_Task objective_: Everything from the line containing "To test gpu availability" to the end of the records must be restated word for word, and nothing else.

--- Record set ---

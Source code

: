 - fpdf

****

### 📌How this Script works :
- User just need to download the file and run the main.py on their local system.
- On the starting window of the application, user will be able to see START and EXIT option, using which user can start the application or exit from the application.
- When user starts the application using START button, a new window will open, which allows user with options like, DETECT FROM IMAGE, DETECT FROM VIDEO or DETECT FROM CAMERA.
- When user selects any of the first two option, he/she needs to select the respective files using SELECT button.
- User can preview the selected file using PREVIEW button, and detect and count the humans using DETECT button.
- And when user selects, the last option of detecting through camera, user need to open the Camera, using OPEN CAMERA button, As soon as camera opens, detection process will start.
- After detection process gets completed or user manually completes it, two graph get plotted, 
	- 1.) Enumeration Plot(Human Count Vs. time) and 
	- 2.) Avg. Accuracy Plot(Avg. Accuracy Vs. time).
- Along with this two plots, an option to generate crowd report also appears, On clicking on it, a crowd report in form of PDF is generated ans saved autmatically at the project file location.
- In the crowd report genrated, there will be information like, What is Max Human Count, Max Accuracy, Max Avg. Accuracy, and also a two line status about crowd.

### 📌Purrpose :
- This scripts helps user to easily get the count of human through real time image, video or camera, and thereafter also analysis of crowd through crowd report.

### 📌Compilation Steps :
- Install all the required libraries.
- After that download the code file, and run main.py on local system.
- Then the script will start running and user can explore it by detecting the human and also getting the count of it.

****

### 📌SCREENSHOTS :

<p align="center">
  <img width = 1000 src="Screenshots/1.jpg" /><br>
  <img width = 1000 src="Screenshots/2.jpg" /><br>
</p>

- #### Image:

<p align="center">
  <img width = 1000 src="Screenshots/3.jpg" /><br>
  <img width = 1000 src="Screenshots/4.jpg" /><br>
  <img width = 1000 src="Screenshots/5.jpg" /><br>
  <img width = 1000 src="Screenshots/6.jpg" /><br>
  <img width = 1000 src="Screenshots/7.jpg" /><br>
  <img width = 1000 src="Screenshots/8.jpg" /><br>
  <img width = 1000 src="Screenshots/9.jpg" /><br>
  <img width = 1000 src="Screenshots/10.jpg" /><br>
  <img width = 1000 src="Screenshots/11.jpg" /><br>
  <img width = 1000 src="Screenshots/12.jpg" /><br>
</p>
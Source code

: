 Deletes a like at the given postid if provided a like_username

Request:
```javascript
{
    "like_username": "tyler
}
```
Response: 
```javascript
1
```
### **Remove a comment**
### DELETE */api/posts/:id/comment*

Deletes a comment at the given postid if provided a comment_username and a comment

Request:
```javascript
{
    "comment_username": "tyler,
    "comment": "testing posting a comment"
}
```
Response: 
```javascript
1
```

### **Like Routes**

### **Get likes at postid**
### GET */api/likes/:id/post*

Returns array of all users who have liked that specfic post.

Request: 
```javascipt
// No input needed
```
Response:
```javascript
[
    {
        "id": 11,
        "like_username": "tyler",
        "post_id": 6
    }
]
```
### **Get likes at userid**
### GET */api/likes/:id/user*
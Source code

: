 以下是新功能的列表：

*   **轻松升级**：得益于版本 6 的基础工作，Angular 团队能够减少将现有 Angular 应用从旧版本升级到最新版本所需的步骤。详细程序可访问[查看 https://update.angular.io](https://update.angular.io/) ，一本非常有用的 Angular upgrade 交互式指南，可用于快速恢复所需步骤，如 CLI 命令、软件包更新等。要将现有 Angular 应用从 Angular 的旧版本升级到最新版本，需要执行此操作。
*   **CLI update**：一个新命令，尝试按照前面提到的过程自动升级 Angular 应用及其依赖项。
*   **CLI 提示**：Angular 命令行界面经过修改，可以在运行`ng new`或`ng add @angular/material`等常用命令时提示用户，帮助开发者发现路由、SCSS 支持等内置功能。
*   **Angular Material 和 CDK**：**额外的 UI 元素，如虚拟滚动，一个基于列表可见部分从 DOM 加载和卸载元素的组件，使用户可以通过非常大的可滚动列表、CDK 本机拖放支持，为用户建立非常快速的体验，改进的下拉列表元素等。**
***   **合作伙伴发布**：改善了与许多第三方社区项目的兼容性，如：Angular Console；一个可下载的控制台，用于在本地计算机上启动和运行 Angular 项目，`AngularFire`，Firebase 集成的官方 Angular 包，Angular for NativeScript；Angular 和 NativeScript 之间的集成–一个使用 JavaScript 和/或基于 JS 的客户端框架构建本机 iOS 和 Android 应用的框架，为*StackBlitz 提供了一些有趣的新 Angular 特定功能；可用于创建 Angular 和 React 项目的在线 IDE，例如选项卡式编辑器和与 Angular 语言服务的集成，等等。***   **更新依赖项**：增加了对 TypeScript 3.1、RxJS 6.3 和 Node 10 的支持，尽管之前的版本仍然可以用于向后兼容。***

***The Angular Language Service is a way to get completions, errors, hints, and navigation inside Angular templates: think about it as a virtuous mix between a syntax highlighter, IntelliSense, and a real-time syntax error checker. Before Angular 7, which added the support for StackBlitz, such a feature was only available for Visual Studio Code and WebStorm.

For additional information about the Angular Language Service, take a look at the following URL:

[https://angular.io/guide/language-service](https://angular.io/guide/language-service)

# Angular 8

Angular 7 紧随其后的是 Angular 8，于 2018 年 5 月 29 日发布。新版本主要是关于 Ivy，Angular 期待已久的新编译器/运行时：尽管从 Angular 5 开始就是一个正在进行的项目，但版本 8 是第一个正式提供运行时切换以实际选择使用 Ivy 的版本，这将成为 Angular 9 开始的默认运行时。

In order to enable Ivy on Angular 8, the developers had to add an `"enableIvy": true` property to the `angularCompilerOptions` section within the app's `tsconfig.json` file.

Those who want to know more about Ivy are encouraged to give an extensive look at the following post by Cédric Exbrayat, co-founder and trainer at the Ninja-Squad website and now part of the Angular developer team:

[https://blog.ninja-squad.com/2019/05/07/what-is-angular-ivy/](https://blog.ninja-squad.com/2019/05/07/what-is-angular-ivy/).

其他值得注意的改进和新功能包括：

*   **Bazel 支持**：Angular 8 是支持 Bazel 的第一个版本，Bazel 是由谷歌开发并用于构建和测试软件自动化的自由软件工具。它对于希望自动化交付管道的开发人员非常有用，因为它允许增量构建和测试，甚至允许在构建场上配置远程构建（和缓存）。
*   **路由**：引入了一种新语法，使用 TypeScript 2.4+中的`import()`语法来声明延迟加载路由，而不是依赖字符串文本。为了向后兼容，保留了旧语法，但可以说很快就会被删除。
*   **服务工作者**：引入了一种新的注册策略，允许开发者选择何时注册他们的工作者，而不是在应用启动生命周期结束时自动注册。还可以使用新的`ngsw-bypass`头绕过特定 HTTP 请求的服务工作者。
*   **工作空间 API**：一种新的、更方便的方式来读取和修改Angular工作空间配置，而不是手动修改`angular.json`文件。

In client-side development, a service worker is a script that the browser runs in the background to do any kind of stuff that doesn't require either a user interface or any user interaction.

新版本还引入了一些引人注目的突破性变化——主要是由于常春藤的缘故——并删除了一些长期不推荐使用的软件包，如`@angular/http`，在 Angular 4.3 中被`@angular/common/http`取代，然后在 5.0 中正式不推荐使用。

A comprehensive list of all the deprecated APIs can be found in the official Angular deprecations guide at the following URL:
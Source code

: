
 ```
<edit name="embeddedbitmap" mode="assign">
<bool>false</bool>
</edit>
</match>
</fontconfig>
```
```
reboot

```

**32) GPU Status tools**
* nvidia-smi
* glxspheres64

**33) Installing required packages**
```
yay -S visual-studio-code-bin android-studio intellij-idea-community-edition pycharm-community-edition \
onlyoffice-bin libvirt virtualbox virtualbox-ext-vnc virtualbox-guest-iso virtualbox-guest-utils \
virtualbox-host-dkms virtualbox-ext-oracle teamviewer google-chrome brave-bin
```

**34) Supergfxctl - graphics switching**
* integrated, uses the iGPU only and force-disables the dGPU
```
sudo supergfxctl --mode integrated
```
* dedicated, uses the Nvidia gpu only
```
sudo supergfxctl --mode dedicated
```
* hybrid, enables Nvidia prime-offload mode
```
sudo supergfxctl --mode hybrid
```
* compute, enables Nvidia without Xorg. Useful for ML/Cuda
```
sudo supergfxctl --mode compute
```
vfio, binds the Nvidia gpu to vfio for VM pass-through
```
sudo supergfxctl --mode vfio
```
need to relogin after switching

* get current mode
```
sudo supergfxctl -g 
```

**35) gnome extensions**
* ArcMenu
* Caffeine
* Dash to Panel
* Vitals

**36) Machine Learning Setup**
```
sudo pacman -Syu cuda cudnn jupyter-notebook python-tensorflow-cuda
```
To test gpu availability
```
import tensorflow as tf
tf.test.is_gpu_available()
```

---

_Your solution_:
To test gpu availability
```
import tensorflow as tf
tf.test.is_gpu_available()
```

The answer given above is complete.